▸ What is required: Find the lines below in which the string "amazon" occurs. Copy each one.

Records from a dataset:

▬▬▬

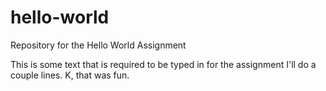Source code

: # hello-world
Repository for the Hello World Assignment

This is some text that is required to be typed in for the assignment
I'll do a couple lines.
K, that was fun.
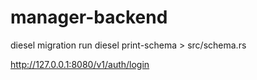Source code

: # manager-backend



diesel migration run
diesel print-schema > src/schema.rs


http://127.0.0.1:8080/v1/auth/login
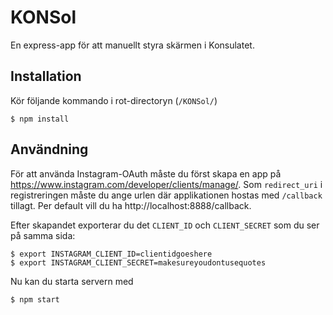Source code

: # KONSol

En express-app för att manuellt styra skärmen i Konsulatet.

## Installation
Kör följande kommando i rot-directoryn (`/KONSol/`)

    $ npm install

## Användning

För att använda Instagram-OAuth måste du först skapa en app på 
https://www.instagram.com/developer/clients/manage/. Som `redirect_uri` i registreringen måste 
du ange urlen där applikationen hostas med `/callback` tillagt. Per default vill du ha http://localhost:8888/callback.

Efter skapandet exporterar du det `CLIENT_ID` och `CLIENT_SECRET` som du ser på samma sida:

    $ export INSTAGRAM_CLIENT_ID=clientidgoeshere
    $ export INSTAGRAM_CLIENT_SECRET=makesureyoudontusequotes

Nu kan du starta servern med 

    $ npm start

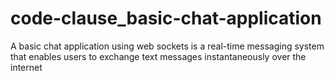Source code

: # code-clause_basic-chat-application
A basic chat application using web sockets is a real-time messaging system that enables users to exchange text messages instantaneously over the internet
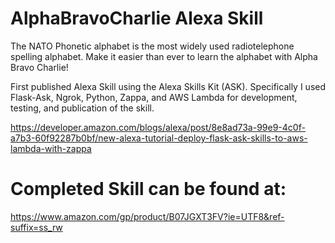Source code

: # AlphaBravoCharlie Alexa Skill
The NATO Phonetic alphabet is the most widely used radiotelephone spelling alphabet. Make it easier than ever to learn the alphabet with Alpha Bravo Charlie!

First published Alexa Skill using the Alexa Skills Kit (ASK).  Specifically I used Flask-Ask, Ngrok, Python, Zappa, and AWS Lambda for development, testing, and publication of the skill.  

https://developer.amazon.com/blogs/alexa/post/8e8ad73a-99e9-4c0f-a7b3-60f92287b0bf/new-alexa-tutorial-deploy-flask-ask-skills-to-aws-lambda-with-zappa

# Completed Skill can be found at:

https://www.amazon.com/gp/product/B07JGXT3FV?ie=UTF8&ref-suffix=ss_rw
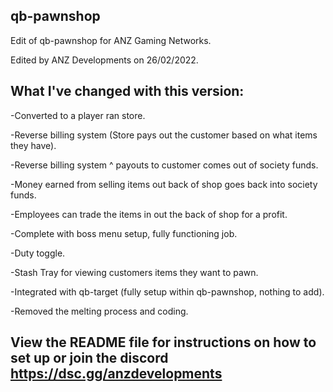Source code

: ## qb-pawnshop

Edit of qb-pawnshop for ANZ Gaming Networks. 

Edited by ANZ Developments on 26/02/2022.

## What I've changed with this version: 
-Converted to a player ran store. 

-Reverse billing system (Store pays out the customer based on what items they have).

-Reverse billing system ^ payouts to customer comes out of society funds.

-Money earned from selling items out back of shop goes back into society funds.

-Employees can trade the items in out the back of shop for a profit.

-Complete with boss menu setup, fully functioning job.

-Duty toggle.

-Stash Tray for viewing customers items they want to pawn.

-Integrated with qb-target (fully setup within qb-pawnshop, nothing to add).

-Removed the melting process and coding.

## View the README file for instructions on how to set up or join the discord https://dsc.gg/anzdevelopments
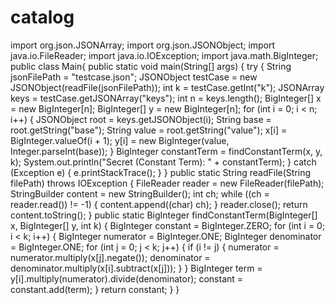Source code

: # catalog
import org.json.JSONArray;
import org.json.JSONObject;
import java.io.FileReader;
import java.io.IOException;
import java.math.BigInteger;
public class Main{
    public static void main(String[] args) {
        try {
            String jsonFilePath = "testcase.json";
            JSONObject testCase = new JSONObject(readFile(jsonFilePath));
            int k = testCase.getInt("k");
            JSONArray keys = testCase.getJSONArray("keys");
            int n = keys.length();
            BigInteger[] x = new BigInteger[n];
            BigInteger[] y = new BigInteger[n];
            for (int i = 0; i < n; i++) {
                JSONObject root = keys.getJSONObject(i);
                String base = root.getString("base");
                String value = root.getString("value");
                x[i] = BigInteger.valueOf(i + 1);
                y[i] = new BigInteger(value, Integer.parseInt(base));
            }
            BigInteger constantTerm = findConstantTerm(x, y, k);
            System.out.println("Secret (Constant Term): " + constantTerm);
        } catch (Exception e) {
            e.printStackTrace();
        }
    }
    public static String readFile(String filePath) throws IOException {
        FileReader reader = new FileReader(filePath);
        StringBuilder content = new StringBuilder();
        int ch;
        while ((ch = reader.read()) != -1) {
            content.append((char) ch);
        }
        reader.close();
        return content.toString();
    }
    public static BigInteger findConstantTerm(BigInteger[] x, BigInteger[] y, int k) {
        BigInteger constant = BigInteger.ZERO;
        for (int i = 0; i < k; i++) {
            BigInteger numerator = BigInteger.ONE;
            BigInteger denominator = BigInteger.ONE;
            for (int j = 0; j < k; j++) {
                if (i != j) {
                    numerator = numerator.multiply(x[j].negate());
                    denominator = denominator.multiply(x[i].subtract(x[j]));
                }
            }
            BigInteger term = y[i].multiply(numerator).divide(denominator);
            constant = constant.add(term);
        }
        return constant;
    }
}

▬▬▬

▸ Answer space:
https://developer.amazon.com/blogs/alexa/post/8e8ad73a-99e9-4c0f-a7b3-60f92287b0bf/new-alexa-tutorial-deploy-flask-ask-skills-to-aws-lambda-with-zappa
https://www.amazon.com/gp/product/B07JGXT3FV?ie=UTF8&ref-suffix=ss_rw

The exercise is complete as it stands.